England, 1792: Sal ist Spinnerin. Ihr Mann Harry arbeitet als Bauer für den Gutsherrn im Dorf. Als Harry bei einem Unfall stirbt, muss Sal sich und den Sohn allein durchbringen. Doch nach einem Streit jagt der Gutsherr sie aus dem Dorf - was nun? Sal sucht Arbeit in Kingsbridge und erlebt gewaltige Umbrüche: Spinnmaschinen und Dampfwebstühle revolutionieren die Arbeitswelt, unter Arbeitern herrscht Not, die Regierung unterdrückt die Bestrebungen der neuen Gewerkschaften.

Mit "Die Waffen des Lichts" hat Ken Follett seinen fünften Kingsbridge-Roman geschrieben - und mit der Geschichte rund um die Industrielle Revolution und den Krieg gegen Napoleon, der in der Schlacht von Waterloo gipfelt, beendet er die Saga. Er wolle lieber aufhören, bevor er die Leser langweile, sagt Ken Follett. Außerdem ist er jetzt auch Dozent.

AZ: Mr. Follet, Sie geben für BBC maestro einen Online-Kurs, wie man Bestseller schreibt.

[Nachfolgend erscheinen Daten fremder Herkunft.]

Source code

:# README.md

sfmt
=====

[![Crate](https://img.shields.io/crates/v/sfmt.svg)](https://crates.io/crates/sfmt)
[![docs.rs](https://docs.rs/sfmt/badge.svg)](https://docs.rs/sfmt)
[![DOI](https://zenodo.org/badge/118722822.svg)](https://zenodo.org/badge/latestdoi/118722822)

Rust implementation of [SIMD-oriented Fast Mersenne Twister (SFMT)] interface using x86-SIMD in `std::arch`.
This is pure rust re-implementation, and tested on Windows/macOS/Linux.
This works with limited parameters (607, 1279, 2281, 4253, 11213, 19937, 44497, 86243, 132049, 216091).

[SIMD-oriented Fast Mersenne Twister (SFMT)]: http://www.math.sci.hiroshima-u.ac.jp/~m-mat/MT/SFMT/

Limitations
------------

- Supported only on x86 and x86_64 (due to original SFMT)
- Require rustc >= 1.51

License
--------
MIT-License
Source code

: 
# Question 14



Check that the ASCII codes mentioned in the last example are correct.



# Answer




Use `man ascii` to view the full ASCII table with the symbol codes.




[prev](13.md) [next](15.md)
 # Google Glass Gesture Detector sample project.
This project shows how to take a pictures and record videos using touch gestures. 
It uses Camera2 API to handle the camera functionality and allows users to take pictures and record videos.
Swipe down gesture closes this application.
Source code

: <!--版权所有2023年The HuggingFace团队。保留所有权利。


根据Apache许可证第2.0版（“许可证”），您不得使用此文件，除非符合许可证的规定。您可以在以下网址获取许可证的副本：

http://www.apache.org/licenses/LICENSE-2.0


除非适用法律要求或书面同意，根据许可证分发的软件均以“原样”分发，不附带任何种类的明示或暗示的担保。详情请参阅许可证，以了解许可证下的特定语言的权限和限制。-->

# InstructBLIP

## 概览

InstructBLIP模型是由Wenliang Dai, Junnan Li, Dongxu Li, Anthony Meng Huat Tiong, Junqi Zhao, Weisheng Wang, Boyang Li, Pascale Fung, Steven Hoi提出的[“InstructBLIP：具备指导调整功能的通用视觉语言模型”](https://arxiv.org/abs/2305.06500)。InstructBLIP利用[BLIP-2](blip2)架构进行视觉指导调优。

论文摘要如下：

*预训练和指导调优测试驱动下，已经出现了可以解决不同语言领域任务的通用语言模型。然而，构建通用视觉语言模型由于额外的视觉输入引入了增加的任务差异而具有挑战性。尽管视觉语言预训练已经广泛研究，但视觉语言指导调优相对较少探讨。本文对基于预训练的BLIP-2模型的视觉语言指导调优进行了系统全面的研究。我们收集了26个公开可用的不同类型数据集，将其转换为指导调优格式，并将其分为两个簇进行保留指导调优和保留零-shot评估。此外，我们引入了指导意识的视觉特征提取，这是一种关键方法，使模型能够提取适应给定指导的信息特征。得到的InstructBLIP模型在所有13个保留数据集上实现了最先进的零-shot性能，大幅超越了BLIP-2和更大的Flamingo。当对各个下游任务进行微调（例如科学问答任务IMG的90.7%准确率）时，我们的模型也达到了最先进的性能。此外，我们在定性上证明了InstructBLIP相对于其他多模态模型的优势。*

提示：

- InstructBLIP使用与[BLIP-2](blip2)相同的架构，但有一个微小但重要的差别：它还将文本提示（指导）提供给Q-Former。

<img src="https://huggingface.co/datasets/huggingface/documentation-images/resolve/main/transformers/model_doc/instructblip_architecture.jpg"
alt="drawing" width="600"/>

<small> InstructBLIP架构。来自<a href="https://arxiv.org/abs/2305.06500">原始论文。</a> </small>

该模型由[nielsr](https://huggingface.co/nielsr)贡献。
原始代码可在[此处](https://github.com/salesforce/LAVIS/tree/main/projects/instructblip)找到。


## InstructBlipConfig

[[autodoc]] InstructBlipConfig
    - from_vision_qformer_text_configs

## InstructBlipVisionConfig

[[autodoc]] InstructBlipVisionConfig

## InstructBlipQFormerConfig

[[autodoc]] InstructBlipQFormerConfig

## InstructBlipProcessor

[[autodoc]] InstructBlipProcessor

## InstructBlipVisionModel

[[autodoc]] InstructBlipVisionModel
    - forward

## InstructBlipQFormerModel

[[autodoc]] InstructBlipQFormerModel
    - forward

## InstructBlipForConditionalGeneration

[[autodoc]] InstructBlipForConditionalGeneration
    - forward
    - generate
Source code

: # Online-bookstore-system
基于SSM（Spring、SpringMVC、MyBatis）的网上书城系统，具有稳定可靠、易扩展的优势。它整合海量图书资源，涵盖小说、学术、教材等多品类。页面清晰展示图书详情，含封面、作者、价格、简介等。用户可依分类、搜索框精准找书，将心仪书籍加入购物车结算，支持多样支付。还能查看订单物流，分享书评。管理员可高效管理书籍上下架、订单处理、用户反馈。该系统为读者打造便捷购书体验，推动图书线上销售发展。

Ken FolletT: Am wichtigsten ist, dass der Leser die Emotionen der Hauptfiguren teilt. Wenn jemand in Gefahr ist, hat der Leser Angst. Wenn jemand unfair behandelt wird, empört es. Und wenn etwas Trauriges passiert, hat der Leser eine Träne im Auge. Wenn Leser auf diese Weise emotional auf die Ereignisse der Handlung reagieren, wird es wahrscheinlich ein Bestseller werden.

Das klingt schlicht und einfach.

Es ist schlicht, aber nicht einfach.

Aber man muss doch auch eine gute Geschichte konstruieren. Wenn der Protagonist ein langweiliges Leben führt, wird der Leser kaum mit ihm fühlen.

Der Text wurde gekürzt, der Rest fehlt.